A team led by Department of Molecular Biology and Genetics graduate Dr. Ali Ertürk, who is currently a professor of neuroscience at the Ludwig Maximilian University of Munich in Germany, has developed a technique that turns laboratory mice clear after death, enabling a greater understanding of how the animals respond to injury.
Called vDISCO, the technique makes whole mouse bodies transparent, giving researchers an unprecedented view of the way in which different types of cell interact in the body. The approach lets scientists pinpoint specific tissues within an animal while scanning its entire body.
vDISCO has already revealed surprising structural connections between organs, including hints about the extent to which brain injuries affect the immune system and nerves in other parts of the body. That could lead to better treatments for traumatic brain injury or stroke.
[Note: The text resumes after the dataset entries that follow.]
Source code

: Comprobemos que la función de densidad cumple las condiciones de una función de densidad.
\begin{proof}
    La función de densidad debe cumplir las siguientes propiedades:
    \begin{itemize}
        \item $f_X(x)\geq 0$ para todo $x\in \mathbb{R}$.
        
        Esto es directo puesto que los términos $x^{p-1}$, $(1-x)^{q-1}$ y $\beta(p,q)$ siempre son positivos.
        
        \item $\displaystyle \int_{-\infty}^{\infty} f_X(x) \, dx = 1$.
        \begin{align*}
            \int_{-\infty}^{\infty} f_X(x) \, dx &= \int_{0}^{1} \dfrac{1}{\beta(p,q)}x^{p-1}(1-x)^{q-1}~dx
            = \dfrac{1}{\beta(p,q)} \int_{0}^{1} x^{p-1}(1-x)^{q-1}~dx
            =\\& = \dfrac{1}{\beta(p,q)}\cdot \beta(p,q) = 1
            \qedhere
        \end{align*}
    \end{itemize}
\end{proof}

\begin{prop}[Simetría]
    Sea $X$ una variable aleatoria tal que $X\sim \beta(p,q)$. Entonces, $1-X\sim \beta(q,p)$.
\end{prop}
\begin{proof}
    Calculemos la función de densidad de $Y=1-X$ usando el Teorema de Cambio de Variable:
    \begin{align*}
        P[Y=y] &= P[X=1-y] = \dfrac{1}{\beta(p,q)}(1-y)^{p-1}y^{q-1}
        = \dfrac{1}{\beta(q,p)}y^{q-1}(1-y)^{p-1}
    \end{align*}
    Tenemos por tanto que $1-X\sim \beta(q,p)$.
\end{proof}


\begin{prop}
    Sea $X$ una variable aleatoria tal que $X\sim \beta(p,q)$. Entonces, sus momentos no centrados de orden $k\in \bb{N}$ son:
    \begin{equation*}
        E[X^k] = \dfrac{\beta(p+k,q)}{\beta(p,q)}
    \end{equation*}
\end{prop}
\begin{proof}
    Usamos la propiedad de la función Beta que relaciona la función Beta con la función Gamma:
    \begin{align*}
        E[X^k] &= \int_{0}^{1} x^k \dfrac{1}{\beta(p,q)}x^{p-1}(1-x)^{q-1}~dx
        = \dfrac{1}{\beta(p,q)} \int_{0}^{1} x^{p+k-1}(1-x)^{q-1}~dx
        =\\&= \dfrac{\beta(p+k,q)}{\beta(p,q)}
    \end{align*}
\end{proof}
Methods that turn entire organs clear have become popular in the past few years, because they allow scientists to study delicate internal structures without disturbing them. But removing organs from an animal’s body for analysis can make it harder to see the full effect of an injury or disease. And if scientists use older methods to make an entire mouse transparent, it can be difficult to ensure that a fluorescent signal deep in the body is visible.
The vDISCO technique overcomes many of these problems. By amplifying the fluorescent signal more than 100 times, it makes every single cell in the transparent body visible, says Dr. Ertürk. He presented the work last fall at a meeting of the Society for Neuroscience in San Diego, California.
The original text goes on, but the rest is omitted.